:: Work to complete ::
The data below needs to be returned exactly, line for line.

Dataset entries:
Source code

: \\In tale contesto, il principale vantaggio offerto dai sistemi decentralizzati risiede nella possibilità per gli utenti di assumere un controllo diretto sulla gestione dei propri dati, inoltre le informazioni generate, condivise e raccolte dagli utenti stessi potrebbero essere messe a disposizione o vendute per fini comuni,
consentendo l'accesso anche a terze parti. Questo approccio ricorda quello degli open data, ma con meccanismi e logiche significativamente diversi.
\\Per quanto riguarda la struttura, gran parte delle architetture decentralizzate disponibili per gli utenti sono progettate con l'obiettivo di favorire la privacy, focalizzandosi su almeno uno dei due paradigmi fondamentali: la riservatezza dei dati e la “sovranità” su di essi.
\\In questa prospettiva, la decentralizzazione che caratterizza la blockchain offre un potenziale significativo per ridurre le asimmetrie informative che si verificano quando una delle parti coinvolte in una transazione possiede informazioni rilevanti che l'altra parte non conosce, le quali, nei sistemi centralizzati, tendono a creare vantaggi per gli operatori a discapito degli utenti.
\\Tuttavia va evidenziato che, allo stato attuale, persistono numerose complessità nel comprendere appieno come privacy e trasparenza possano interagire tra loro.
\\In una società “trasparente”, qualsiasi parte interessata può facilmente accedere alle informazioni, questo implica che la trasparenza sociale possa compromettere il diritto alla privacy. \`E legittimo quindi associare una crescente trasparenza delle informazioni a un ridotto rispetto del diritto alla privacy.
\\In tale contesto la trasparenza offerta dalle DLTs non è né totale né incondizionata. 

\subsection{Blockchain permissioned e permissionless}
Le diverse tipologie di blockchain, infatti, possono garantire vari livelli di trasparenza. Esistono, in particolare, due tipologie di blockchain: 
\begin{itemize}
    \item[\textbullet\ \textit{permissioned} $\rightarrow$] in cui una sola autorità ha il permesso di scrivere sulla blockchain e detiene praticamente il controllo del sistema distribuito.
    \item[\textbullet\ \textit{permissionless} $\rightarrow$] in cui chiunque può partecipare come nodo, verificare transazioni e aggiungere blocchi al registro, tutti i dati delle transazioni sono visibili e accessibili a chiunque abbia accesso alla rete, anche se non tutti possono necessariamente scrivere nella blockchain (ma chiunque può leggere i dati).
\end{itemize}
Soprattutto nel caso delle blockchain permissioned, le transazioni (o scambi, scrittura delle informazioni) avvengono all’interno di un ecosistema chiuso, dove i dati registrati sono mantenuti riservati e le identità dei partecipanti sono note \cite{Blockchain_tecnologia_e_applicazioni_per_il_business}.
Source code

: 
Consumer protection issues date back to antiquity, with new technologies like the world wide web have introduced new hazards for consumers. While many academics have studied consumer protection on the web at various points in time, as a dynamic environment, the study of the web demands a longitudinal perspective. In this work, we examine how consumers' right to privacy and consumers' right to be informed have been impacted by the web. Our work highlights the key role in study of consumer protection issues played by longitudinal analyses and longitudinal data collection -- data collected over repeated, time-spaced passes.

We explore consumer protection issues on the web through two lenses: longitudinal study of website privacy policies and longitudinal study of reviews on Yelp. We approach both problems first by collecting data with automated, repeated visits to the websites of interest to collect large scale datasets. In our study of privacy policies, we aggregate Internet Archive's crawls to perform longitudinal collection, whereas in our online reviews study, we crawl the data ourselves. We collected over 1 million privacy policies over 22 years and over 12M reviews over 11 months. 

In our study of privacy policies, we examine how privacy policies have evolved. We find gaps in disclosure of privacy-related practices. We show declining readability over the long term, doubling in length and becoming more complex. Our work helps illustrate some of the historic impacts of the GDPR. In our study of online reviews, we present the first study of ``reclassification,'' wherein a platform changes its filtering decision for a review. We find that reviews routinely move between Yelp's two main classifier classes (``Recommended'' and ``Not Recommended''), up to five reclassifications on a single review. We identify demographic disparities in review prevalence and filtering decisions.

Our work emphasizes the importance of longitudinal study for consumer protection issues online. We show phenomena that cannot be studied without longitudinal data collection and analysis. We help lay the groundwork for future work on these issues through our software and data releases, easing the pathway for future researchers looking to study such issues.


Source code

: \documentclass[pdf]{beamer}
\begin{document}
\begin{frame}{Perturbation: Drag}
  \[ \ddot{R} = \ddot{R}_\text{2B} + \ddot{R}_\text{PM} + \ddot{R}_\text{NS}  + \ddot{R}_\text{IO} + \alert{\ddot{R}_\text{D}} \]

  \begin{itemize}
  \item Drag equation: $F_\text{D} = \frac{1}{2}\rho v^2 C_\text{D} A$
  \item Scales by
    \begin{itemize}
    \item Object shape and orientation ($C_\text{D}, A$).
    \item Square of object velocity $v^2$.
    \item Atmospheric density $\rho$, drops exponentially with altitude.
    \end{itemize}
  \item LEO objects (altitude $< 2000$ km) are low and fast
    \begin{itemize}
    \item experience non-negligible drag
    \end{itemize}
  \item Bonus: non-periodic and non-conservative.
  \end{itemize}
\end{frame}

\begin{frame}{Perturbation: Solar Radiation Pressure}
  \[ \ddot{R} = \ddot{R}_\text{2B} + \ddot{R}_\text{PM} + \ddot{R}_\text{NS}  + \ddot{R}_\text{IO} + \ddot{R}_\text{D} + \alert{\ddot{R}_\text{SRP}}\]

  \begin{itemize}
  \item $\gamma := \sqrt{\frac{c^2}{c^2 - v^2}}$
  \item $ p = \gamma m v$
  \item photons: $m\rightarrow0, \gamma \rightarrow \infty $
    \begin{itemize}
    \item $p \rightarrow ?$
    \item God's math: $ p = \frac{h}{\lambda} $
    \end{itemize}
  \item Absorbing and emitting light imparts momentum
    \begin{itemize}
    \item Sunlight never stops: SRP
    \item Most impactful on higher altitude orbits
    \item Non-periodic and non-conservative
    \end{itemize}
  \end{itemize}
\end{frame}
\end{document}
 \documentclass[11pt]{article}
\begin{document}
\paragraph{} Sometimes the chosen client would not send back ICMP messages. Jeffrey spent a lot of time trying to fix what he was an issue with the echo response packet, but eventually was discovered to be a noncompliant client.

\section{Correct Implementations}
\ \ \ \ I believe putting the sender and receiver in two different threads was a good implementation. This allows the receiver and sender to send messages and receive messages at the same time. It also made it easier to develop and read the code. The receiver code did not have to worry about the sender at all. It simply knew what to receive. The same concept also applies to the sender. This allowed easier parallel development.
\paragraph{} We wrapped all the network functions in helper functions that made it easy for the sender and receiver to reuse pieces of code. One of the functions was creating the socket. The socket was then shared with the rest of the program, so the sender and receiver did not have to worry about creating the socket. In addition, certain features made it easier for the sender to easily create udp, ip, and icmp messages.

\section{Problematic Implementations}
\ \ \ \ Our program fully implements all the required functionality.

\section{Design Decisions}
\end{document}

:: Solution to this exercise ::
Source code

: \\In tale contesto, il principale vantaggio offerto dai sistemi decentralizzati risiede nella possibilità per gli utenti di assumere un controllo diretto sulla gestione dei propri dati, inoltre le informazioni generate, condivise e raccolte dagli utenti stessi potrebbero essere messe a disposizione o vendute per fini comuni,
consentendo l'accesso anche a terze parti. Questo approccio ricorda quello degli open data, ma con meccanismi e logiche significativamente diversi.
\\Per quanto riguarda la struttura, gran parte delle architetture decentralizzate disponibili per gli utenti sono progettate con l'obiettivo di favorire la privacy, focalizzandosi su almeno uno dei due paradigmi fondamentali: la riservatezza dei dati e la “sovranità” su di essi.
\\In questa prospettiva, la decentralizzazione che caratterizza la blockchain offre un potenziale significativo per ridurre le asimmetrie informative che si verificano quando una delle parti coinvolte in una transazione possiede informazioni rilevanti che l'altra parte non conosce, le quali, nei sistemi centralizzati, tendono a creare vantaggi per gli operatori a discapito degli utenti.
\\Tuttavia va evidenziato che, allo stato attuale, persistono numerose complessità nel comprendere appieno come privacy e trasparenza possano interagire tra loro.
\\In una società “trasparente”, qualsiasi parte interessata può facilmente accedere alle informazioni, questo implica che la trasparenza sociale possa compromettere il diritto alla privacy. \`E legittimo quindi associare una crescente trasparenza delle informazioni a un ridotto rispetto del diritto alla privacy.
\\In tale contesto la trasparenza offerta dalle DLTs non è né totale né incondizionata. 

\subsection{Blockchain permissioned e permissionless}
Le diverse tipologie di blockchain, infatti, possono garantire vari livelli di trasparenza. Esistono, in particolare, due tipologie di blockchain: 
\begin{itemize}
    \item[\textbullet\ \textit{permissioned} $\rightarrow$] in cui una sola autorità ha il permesso di scrivere sulla blockchain e detiene praticamente il controllo del sistema distribuito.
    \item[\textbullet\ \textit{permissionless} $\rightarrow$] in cui chiunque può partecipare come nodo, verificare transazioni e aggiungere blocchi al registro, tutti i dati delle transazioni sono visibili e accessibili a chiunque abbia accesso alla rete, anche se non tutti possono necessariamente scrivere nella blockchain (ma chiunque può leggere i dati).
\end{itemize}
Soprattutto nel caso delle blockchain permissioned, le transazioni (o scambi, scrittura delle informazioni) avvengono all’interno di un ecosistema chiuso, dove i dati registrati sono mantenuti riservati e le identità dei partecipanti sono note \cite{Blockchain_tecnologia_e_applicazioni_per_il_business}.
Source code

: 
Consumer protection issues date back to antiquity, with new technologies like the world wide web have introduced new hazards for consumers. While many academics have studied consumer protection on the web at various points in time, as a dynamic environment, the study of the web demands a longitudinal perspective. In this work, we examine how consumers' right to privacy and consumers' right to be informed have been impacted by the web. Our work highlights the key role in study of consumer protection issues played by longitudinal analyses and longitudinal data collection -- data collected over repeated, time-spaced passes.

We explore consumer protection issues on the web through two lenses: longitudinal study of website privacy policies and longitudinal study of reviews on Yelp. We approach both problems first by collecting data with automated, repeated visits to the websites of interest to collect large scale datasets. In our study of privacy policies, we aggregate Internet Archive's crawls to perform longitudinal collection, whereas in our online reviews study, we crawl the data ourselves. We collected over 1 million privacy policies over 22 years and over 12M reviews over 11 months. 

In our study of privacy policies, we examine how privacy policies have evolved. We find gaps in disclosure of privacy-related practices. We show declining readability over the long term, doubling in length and becoming more complex. Our work helps illustrate some of the historic impacts of the GDPR. In our study of online reviews, we present the first study of ``reclassification,'' wherein a platform changes its filtering decision for a review. We find that reviews routinely move between Yelp's two main classifier classes (``Recommended'' and ``Not Recommended''), up to five reclassifications on a single review. We identify demographic disparities in review prevalence and filtering decisions.

Our work emphasizes the importance of longitudinal study for consumer protection issues online. We show phenomena that cannot be studied without longitudinal data collection and analysis. We help lay the groundwork for future work on these issues through our software and data releases, easing the pathway for future researchers looking to study such issues.


Source code

: \documentclass[pdf]{beamer}
\begin{document}
\begin{frame}{Perturbation: Drag}
  \[ \ddot{R} = \ddot{R}_\text{2B} + \ddot{R}_\text{PM} + \ddot{R}_\text{NS}  + \ddot{R}_\text{IO} + \alert{\ddot{R}_\text{D}} \]

  \begin{itemize}
  \item Drag equation: $F_\text{D} = \frac{1}{2}\rho v^2 C_\text{D} A$
  \item Scales by
    \begin{itemize}
    \item Object shape and orientation ($C_\text{D}, A$).
    \item Square of object velocity $v^2$.
    \item Atmospheric density $\rho$, drops exponentially with altitude.
    \end{itemize}
  \item LEO objects (altitude $< 2000$ km) are low and fast
    \begin{itemize}
    \item experience non-negligible drag
    \end{itemize}
  \item Bonus: non-periodic and non-conservative.
  \end{itemize}
\end{frame}

\begin{frame}{Perturbation: Solar Radiation Pressure}
  \[ \ddot{R} = \ddot{R}_\text{2B} + \ddot{R}_\text{PM} + \ddot{R}_\text{NS}  + \ddot{R}_\text{IO} + \ddot{R}_\text{D} + \alert{\ddot{R}_\text{SRP}}\]

  \begin{itemize}
  \item $\gamma := \sqrt{\frac{c^2}{c^2 - v^2}}$
  \item $ p = \gamma m v$
  \item photons: $m\rightarrow0, \gamma \rightarrow \infty $
    \begin{itemize}
    \item $p \rightarrow ?$
    \item God's math: $ p = \frac{h}{\lambda} $
    \end{itemize}
  \item Absorbing and emitting light imparts momentum
    \begin{itemize}
    \item Sunlight never stops: SRP
    \item Most impactful on higher altitude orbits
    \item Non-periodic and non-conservative
    \end{itemize}
  \end{itemize}
\end{frame}
\end{document}
 \documentclass[11pt]{article}
\begin{document}
\paragraph{} Sometimes the chosen client would not send back ICMP messages. Jeffrey spent a lot of time trying to fix what he was an issue with the echo response packet, but eventually was discovered to be a noncompliant client.

\section{Correct Implementations}
\ \ \ \ I believe putting the sender and receiver in two different threads was a good implementation. This allows the receiver and sender to send messages and receive messages at the same time. It also made it easier to develop and read the code. The receiver code did not have to worry about the sender at all. It simply knew what to receive. The same concept also applies to the sender. This allowed easier parallel development.
\paragraph{} We wrapped all the network functions in helper functions that made it easy for the sender and receiver to reuse pieces of code. One of the functions was creating the socket. The socket was then shared with the rest of the program, so the sender and receiver did not have to worry about creating the socket. In addition, certain features made it easier for the sender to easily create udp, ip, and icmp messages.

\section{Problematic Implementations}
\ \ \ \ Our program fully implements all the required functionality.

\section{Design Decisions}
\end{document}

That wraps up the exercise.